Pull every line holding the word "scale" out of the data and copy it.

:: Source material

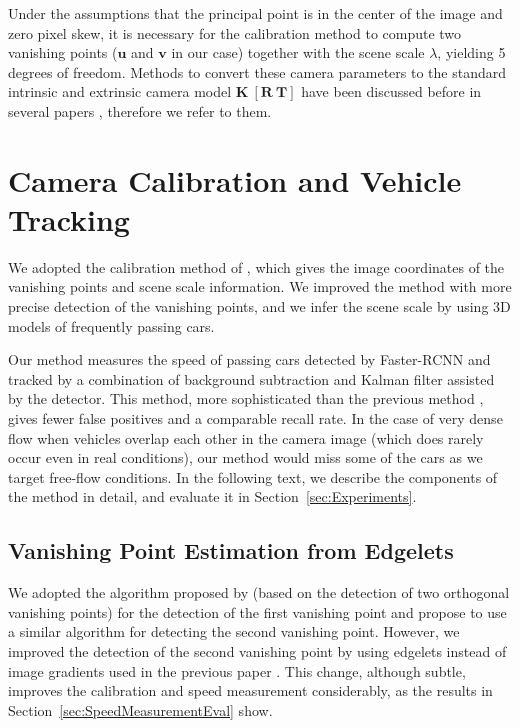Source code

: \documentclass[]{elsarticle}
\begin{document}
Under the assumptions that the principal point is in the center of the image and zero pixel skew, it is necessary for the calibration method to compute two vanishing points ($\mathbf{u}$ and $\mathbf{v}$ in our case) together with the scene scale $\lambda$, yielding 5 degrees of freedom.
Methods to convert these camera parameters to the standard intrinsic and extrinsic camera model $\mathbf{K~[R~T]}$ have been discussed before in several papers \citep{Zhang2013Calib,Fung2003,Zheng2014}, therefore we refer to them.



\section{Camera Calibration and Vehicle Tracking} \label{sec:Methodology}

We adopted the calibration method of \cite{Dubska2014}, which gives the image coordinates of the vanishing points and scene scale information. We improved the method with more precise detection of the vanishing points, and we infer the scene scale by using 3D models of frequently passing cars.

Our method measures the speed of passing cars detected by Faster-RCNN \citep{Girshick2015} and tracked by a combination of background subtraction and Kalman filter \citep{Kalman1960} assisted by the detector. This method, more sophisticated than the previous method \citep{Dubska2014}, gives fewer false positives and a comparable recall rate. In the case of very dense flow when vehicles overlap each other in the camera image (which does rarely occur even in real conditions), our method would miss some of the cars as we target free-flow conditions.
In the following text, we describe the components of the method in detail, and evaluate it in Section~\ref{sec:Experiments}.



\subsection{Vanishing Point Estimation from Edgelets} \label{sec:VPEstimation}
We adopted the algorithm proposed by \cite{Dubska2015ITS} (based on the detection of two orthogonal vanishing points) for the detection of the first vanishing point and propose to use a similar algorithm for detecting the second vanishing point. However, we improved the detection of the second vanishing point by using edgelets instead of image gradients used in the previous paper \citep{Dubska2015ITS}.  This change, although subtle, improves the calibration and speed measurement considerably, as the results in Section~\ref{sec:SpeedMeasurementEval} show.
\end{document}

::::
:: Source material

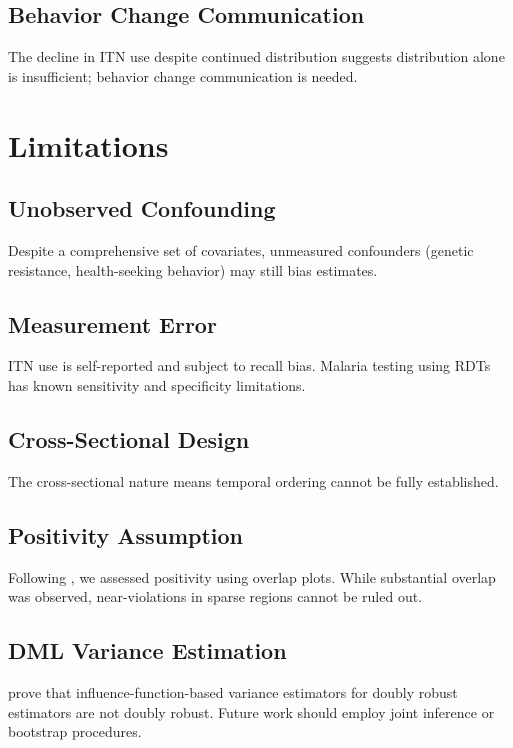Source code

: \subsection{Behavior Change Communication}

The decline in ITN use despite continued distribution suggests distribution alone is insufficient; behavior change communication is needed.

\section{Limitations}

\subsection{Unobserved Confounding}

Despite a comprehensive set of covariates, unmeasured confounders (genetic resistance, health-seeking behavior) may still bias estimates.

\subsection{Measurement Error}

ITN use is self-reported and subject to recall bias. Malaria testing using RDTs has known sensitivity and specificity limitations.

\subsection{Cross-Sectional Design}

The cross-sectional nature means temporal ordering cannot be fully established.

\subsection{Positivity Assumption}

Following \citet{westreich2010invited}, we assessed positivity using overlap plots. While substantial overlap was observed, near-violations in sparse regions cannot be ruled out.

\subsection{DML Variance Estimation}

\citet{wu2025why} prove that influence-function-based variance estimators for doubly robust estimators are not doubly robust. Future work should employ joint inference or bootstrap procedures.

::::

## Result of the task
Under the assumptions that the principal point is in the center of the image and zero pixel skew, it is necessary for the calibration method to compute two vanishing points ($\mathbf{u}$ and $\mathbf{v}$ in our case) together with the scene scale $\lambda$, yielding 5 degrees of freedom.
We adopted the calibration method of \cite{Dubska2014}, which gives the image coordinates of the vanishing points and scene scale information. We improved the method with more precise detection of the vanishing points, and we infer the scene scale by using 3D models of frequently passing cars.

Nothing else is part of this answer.